Ein wesentliches, verschärfendes Element sind die gesellschaftlichen bzw. staatlichen Rahmenbedingungen, die in einem hochentwickelten Land für eine Industrieproduktion nirgends so schlecht sind wie gerade in Deutschland. Seit nunmehr 30 Jahren wird mit dem Ökologismus – in Verbindung mit dem wahnwitzigen Konzept der „postindustriellen Dienstleistungsgesellschaft“ - ein regelrechter Feldzug gegen die industrielle Massenproduktion und moderne Technologie geführt, der schon viele Wissenschaftler und Ingenieure aus dem Land vertrieben und enorme wissenschaftliche Potenzen des Landes zerstört hat. Unzählige Milliarden von Euro wurden durch die Liquidierung fertiggestellter Kernkraftwerke wie dem Hochtemperaturreaktor in Hamm oder dem schnellen Brüter in Kalkar buchstäblich in der Erde vergraben. Während heute auf der ganzen Welt die Kernenergie eine Renaissance erlebt, und Länder wie Indien, China, Venezuela, Malaysia, Finnland usw. verstärkt auf Kernenergie als die ökonomischste Art der Stromerzeugung setzen, sollen hierzulande die Kernkraftwerke abgeschaltet werden. Gleichzeitig fließen alljährlich Milliarden in die Subventionierung unsinniger, landschaftsverschandelnder Windräder! Daß dieser ökonomische Wahnsinn den Arbeitern aufgebürdet wird, daß das Kapital und der Staat dies auf die Arbeiter abzuwälzen versuchen, das müßte eigentlich Jedem einleuchten.
Es ist ein zutiefst den Interessen der Arbeiter zuwiderlaufender Widerspruch, daß die Gewerkschaften sich selbst diesen Ökologismus auf die Fahnen geschrieben haben. Damit muß endlich Schluß sein!

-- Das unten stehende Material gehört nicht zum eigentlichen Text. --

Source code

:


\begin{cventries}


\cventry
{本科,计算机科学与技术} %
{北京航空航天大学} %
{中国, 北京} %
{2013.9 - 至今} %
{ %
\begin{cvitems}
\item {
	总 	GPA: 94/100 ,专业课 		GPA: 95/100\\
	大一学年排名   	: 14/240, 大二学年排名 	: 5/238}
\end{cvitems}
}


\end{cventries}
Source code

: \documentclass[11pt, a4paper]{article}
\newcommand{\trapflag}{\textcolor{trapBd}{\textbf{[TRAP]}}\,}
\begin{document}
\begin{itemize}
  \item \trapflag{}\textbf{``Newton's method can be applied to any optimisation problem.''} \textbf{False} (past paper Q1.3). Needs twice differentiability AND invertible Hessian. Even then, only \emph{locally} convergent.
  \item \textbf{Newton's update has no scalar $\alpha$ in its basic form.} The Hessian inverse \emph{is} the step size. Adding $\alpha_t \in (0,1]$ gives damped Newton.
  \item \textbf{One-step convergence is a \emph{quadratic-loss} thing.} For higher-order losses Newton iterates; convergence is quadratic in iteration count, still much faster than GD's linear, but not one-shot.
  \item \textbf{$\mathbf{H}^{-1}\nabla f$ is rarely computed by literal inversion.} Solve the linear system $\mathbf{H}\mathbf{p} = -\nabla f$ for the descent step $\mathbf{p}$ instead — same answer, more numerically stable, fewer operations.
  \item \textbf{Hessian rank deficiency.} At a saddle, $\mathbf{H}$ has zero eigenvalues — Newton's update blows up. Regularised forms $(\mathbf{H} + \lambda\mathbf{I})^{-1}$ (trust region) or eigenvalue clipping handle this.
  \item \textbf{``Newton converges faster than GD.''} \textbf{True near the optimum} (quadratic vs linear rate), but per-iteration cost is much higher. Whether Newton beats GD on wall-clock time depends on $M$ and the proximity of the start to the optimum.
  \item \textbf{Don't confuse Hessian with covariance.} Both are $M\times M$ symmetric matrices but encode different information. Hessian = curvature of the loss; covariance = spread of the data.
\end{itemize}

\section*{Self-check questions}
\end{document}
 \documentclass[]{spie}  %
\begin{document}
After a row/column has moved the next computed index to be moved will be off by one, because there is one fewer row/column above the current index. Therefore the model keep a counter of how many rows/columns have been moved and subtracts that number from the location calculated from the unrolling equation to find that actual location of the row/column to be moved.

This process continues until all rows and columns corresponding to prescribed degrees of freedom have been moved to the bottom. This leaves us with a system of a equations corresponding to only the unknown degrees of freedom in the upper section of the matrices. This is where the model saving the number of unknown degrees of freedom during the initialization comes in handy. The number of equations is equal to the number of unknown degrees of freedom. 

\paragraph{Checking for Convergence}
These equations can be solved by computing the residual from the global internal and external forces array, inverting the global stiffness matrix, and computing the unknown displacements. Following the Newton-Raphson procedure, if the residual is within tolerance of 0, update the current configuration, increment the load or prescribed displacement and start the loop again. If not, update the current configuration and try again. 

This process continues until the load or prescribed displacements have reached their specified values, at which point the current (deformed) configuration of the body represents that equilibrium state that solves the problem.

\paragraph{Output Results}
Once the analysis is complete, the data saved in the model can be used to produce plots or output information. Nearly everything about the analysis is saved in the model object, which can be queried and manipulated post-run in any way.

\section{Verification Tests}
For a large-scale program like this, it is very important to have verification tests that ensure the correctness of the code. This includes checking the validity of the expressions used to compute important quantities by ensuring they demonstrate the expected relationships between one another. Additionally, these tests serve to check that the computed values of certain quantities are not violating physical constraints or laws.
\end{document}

IG Metall und Produktionsverlagerungen

Es ist schlichtweg eine Katastrophe, daß z.B. die IG Metall bis heute die Frage der Verlagerungen herunterspielt! So z. B. in „Wirtschaft aktuell“ 11/2005: „Produktionsverlagerungen – Ausmaß bei weitem überschätzt“. Das ist fernab jeder Realität. Selbst mancher bürgerlicher Vertreter macht sich deswegen mehr Sorgen als die IG Metall. Immerhin häufen sich an der Basis die Diskussionen darüber, und haben Streiks wie bei AEG oder CNH das Thema verstärkt auf die Tagesordnung gesetzt.
Und wie reagiert die IG Metall-Spitze? Sie fordert plötzlich eine sogenannte Verlagerungsabgabe („Wirtschaft aktuell“ 05/2006). Diese soll dazu dienen, Verlagerungen zu verteuern und damit zu verhindern. Die Abgabe soll dann für „Beschäftigungsgesellschaften“, Weiterbildung etc. verwendet werden. Das ist typisch IG Metall. Das ist nichts anderes als eine Ausweitung dessen, was bislang schon als Sozialplan und „Beschäftigungsgesellschaften“ läuft. Noch keine einzige Verlagerung wurde dadurch verhindert!! Es ist kein Zufall, daß im gleichen Dokument der „Kompromiß“ bei AEG, der die Schließung besiegelt hat, als Erfolg gefeiert wird.

 

Die aufgeworfenen Fragen müssen breit diskutiert werden! Schluß mit Augen zu und weiter wie bisher!

Sich mit den Arbeitern in aller Welt verbinden und den gemeinsamen Kampf gegen Kapitalismus und Ausbeutung führen!